==== Records to process ====
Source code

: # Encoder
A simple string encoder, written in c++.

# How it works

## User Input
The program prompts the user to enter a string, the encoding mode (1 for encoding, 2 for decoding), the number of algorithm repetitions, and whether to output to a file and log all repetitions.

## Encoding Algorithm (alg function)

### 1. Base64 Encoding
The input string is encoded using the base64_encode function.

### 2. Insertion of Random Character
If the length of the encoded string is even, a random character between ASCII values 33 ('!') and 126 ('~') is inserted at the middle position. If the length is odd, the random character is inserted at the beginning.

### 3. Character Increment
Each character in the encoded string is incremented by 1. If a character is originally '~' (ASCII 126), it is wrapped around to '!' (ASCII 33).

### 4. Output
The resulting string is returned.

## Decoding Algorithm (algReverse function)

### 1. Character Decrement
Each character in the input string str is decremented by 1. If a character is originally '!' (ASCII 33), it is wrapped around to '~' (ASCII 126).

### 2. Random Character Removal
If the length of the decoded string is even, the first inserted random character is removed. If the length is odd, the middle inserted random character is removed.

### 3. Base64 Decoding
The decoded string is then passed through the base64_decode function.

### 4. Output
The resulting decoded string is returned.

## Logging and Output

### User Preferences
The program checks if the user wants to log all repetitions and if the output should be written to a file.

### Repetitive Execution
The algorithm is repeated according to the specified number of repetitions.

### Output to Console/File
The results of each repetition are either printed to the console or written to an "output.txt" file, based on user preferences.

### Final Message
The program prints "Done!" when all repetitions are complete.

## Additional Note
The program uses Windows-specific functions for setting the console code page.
====
(What you are asked to do): Working through the records, copy each line in which the word "ASCII" appears.

(Solved exercise):
If the length of the encoded string is even, a random character between ASCII values 33 ('!') and 126 ('~') is inserted at the middle position. If the length is odd, the random character is inserted at the beginning.
Each character in the encoded string is incremented by 1. If a character is originally '~' (ASCII 126), it is wrapped around to '!' (ASCII 33).
Each character in the input string str is decremented by 1. If a character is originally '!' (ASCII 33), it is wrapped around to '~' (ASCII 126).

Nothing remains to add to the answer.